Question: Why does the angel that Yaakov is wrestling with ask him what his name is (32:28)? Does the angel really want to know? Is it possible that he doesn't already know? Essentially, we must recognize that the angel's question is rhetorical. The angel is not asking Yaakov's name for his own sake, but rather for Yaakov's sake: as Yaakov confronts the question, he must confront himself -- and, over the course of this process, the transformation of his being becomes more complete. Let's consider this reading.
Before his battle with the angel, Yaakov sends messengers to inform Esav of his wishes for peace. They return to tell him that Esav is approaching with four-hundred men. Yaakov responds to this news in four ways: 1) he is afraid (32:8), 2) he divides his camp (32:8), 3) he prays to God (32:10-4), and 4) he sends offerings to appease Esav.
Yet, after wresting with the angel, Yaakov lifts up his eyes and sees that Esav and his army are approaching head on. How does he respond? By solely dividing his camp (33:1)!
The Torah doesn't tell us that he is afraid this time, nor does it mention any further passive tactics of conflict avoidance. What happened in the match to effect such a change in Yaakov vis-a-vis Esav's increasing proximity? The obvious answer is that he gained a name. But what's in a name? For Yaakov, everything.
Yaakov is someone who was born holding on to his twin brother's heel (25:26), and he is named accordingly: aakev is the Hebrew word for heel. And Yaakov does fulfill the significance of his name; in the place where Esav should stand, Yaakov stands: he purchases Esav's birthright; he receives his blessing.
So Yaakov is named according to his relationship with Esav; and then from there, he is characterized in opposition to his brother's cunning outdoorsmanship, as a simple man who dwells in tents (25:27)! From there, his own self-definition continues to unfold further against the backdrop of Esav in his need to flee from his home.
So much of what makes Yaakov Yaakov has to do with Esav; some of what constitutes Yaakov's identity was even taken from him. Perhaps Yaakov lived with this awareness, and was thus never entirely comfortable with what was his. This possibility becomes most apparent in the case of the blessing. Could Yaakov ever really wear the blessing comfortably, knowing that it wasn't made for him? Could he ever feel that a blessing which began as a response to the smell of Esav's clothes (27:27) really belonged to him? Perhaps there is a side of Yaakov that never felt entirely at home with the unfolding of his character. His identity was, in a very real sense, hewn from Esav's. And because of this, maybe there is in him a certain lack of self-possession, perhaps even an ambiguity, concerning the substance of his identity...
But then Yaakov leaves his home (27:10), and in so doing, he leaves his brother behind and goes on to a place where he is able to self-define against a backdrop that is not Esav.

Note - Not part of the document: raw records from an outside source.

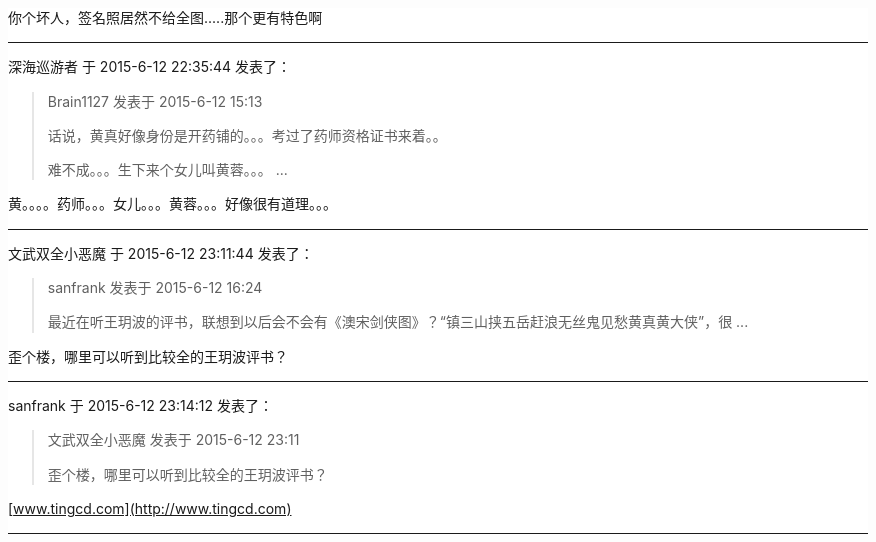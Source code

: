 

你个坏人，签名照居然不给全图.....那个更有特色啊

---------

深海巡游者 于 2015-6-12 22:35:44 发表了：

> Brain1127 发表于 2015-6-12 15:13
> 
> 话说，黄真好像身份是开药铺的。。。考过了药师资格证书来着。。
> 
> 难不成。。。生下来个女儿叫黄蓉。。。 ...



黄。。。。药师。。。女儿。。。黄蓉。。。好像很有道理。。。

---------

文武双全小恶魔 于 2015-6-12 23:11:44 发表了：

> sanfrank 发表于 2015-6-12 16:24
> 
> 最近在听王玥波的评书，联想到以后会不会有《澳宋剑侠图》？“镇三山挟五岳赶浪无丝鬼见愁黄真黄大侠”，很 ...



歪个楼，哪里可以听到比较全的王玥波评书？

---------

sanfrank 于 2015-6-12 23:14:12 发表了：

> 文武双全小恶魔 发表于 2015-6-12 23:11
> 
> 歪个楼，哪里可以听到比较全的王玥波评书？



[www.tingcd.com](http://www.tingcd.com)

---------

This is probably the first time he has ever really had a chance to identify himself without playing off of Esav, and he gets to do so for many, many years.
And then he has to return home (30:25), to Esav! This may be, in part, why he's so frightened. He's faced with a double-threat of destruction: the precious camp that he has built over the years may be annihilated; and if it is not, the precious identity that he built over the years may collapse back into Esav's, and his sense of true self-definition will dissolve away. Again, Yaakov will be Esav's heel.
But remember: after his mysterious wrestling match, the Torah no longer says that Yaakov is afraid in the face of Esav. Why?
There are two (contradictory) midrashim that I think bring the answer into light. In the first (Midrash Tanchuma, Vayishlach 7), the man that Yaakov wrestles with is identified as the most distinguished of all angels, Michael. This midrash has Michael asking Yaakov why he is afraid of Esav when he has prevailed against such an angel as himself. The second midrash (Bereishit Rabbah 78:4; see, also, Rashi, Bereishit 32:30) also takes the man to be an angel, but in this one, the angel -- by definition of being an angel -- has no fixed name. The midrash explains that angels' names depend on their missions, and that as their missions change, so too their names change.
What seems to be implicit in the second midrash is that angels actually have no fixed identity: as their missions change, so too do their identities change; and it is precisely because of this latter change that their names change. This midrash thus clarifies the angel's answer when Yaakov asks him his name: "Lamah zeh, tishal lishmi?" "Why is this, you will ask for my name?"(32:30). The angel is telling Yaakov that his name is not going to convey any more information about his identity than his presence does, since what he is today may not be what he is tomorrow. And thus we have here a Yaakov who is face to face with the embodiment of one of his greatest fears; namely, that the identity which he has defined for himself apart from Esav is like the angel's identity: unfixed, uncontrollably transient, and on the cusp of change.
Yaakov's wrestling with the angel thus begins to look like Yaakov's own internal struggle brought out and made real (by God) in order to show him that a) despite his fears, he is in full possession of who he is, and b) his identity will endure his reunion with Esav. Hence the strength of the first midrash: since Yaakov has prevailed against the angel (that is, the embodiment of his own fear), he has also prevailed against the threat that Esav represents; he therefore has no reason to fear him (on the level of identity, at least).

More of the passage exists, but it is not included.